Tuesday, October 6, 2009

"The Cove" [fr="La Baie de la honte"] ~ 10/10

This movie is not a regular documentary involved in protection of the environment or the endangered species. It is indeed an action documentary (not exactly à la Hara Kazuo but I wanted to use the expression here), with a whole "commando" of (american) men and women trying to show and spread to the world the hideous and hidden truth about a small (japanese) community of animal murderers (that is murderers OF animals), covered by a whole bunch of officials and politicians. Yes, it might sound strange to some of us : this is NOT fiction and yet the good guys are american ! (just kidding...)
Well, in fact, the good guys might be anyone watching this movie and showing the slightest political reaction - something Japanese people are not always very good at, but let's hope they will, this time, actually do something, anything (please...).
And above all, it shows how - only ? - passion can really change things in a world where politics are solely a matter of dispassionate businessmen.

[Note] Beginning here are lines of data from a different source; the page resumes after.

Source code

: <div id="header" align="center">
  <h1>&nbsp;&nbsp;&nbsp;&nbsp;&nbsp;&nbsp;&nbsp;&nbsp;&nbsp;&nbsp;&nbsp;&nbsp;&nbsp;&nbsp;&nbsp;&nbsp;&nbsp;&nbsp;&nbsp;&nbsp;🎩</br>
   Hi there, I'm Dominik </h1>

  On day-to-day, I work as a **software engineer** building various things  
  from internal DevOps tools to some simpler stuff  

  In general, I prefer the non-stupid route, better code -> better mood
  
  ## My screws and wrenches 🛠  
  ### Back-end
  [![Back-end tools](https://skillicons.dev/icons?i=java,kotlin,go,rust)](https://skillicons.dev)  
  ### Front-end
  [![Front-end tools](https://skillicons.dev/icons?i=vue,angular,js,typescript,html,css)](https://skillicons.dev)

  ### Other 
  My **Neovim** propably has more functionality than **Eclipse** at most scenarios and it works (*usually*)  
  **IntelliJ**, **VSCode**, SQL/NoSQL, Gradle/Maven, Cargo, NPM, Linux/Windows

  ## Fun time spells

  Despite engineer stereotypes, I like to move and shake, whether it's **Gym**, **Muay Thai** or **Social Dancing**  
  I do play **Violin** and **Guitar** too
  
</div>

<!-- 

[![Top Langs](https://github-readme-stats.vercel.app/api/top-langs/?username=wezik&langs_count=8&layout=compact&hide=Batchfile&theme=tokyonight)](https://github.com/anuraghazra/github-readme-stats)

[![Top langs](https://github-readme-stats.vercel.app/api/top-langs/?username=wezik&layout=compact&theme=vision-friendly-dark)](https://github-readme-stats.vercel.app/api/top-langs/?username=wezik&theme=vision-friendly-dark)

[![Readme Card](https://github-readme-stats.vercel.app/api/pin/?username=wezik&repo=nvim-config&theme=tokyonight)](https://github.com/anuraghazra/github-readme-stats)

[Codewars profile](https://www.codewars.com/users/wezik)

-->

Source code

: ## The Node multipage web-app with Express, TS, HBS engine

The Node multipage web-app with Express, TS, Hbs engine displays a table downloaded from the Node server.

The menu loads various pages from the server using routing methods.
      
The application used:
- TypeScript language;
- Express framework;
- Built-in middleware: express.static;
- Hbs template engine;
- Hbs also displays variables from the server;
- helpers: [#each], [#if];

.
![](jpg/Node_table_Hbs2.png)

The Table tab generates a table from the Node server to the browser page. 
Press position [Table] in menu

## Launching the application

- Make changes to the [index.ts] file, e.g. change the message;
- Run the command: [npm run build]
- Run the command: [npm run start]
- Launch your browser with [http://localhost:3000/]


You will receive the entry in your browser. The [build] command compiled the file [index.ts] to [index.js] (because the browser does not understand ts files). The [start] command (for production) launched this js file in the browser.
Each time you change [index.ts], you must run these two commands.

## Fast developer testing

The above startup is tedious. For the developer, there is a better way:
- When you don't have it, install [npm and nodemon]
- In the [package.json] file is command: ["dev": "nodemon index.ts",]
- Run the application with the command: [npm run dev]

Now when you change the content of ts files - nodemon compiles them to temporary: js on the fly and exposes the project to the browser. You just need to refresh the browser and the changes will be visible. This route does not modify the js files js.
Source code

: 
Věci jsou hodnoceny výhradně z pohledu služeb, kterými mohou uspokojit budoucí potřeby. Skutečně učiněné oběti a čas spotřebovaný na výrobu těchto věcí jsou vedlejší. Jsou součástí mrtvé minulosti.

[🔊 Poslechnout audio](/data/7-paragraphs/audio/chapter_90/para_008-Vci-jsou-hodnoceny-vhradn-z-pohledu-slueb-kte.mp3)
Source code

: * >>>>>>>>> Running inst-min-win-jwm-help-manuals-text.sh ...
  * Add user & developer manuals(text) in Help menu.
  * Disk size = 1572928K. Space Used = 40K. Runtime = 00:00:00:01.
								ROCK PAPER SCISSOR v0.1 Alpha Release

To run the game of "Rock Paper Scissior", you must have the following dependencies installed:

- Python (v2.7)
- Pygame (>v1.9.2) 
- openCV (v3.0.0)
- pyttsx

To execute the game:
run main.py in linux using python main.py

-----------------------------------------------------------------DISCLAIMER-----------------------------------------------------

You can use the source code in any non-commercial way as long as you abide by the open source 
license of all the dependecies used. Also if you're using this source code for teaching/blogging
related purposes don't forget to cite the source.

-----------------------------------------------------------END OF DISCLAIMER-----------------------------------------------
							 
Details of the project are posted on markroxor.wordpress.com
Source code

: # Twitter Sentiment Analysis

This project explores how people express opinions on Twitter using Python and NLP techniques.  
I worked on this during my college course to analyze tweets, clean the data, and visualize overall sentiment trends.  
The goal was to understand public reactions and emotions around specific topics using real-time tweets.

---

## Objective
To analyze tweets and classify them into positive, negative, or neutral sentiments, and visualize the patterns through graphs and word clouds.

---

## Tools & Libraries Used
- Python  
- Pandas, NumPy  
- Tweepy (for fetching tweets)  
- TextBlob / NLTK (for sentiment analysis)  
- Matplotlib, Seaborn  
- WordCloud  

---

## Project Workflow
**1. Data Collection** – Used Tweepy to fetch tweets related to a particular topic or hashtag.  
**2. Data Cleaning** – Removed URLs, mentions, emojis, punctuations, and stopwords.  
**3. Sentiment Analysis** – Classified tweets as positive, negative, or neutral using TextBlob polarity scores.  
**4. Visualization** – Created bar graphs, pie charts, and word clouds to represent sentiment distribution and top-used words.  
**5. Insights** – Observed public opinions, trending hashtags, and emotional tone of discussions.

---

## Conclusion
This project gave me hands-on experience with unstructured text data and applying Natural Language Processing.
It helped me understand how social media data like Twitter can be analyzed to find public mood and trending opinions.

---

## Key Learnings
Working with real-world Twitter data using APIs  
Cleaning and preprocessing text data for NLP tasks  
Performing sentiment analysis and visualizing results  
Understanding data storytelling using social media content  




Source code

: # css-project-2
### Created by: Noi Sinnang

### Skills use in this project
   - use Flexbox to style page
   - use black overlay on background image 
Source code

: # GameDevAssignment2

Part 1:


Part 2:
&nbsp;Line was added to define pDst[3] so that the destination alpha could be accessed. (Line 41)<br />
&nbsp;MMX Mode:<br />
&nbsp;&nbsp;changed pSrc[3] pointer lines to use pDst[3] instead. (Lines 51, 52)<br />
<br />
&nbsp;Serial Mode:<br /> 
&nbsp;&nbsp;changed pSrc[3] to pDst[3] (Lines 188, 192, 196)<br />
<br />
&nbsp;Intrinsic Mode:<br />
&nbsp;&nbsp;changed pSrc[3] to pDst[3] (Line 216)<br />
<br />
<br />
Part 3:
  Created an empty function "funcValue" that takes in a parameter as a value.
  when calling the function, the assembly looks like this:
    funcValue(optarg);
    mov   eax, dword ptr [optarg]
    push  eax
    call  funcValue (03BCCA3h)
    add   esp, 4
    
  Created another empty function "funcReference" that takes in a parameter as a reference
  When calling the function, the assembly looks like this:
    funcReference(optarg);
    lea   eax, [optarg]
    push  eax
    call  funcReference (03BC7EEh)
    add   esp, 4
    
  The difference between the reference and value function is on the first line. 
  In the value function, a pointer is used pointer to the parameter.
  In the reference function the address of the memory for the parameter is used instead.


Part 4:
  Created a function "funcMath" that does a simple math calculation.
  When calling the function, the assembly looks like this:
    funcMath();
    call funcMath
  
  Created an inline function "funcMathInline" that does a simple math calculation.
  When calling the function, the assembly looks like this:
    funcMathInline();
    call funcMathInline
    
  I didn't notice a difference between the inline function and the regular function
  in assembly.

Maybe, if I had to be _nerder_ there, two things lacked in this film - but it does not prevent it from being a masterpiece documentary !
Firstly perhaps, an explanation about the fact that iruka ("dolphin" in japanese) can be written with several chinese ideograms : 海豚 (which means "sea pork"...), or 鯆 (an ideogram that, as the one for "whale", kujira 鯨, is compound with the radical of the fish on the left : 魚, thus classifying those intelligent mammals as mere fishes...).
Secondly, I was wondering how this so-called "tradition" (fishing dolphins by slaughtering them) might be a good thing for yakuza. The japanese mafia is mentioned only once in the movie. Still, aren't those fishermen involved in any criminal organisation bigger than just their little town of Taiji PLUS the japanese government's interests in struggling against the rest of the world ? Tradition and nationalism being a huge part of the yakuza spirit, I just wondered if the film crew did not develop the idea furthermore 1) because this very idea was foolish, or 2) because it would be foolhardy to pursue an enquiry involving the yakuza ?

I would like to add here that, even without recalling the numbers exactly, it seems that the biggest part (like, two thirds or so) of the fish stocks bought everyday for the restaurants in the Consumption Empire of Japan, are just not consumed at all, then dumped daily, consequently WASTED daily, and therefore destroying the planet twice or thrice faster than "normal" fishing...

Finally I would just add, as a good "green" nerd, that this movie is no exception to the rule stipulating that any documentary made after "Koyaanisqatsi" (that is to say since 1982) has to feature a fast-motion scene.

PS : I am actually glad to see that Luc Besson, one of the WORST popular director in french cinema, who according to me wrote only two good movies in his whole career ("Leon" and "Taken"), now seeks to buy himself a consciousness by distributing very good documentaries such as "Home" or "The Cove" with his production company Europa Corp.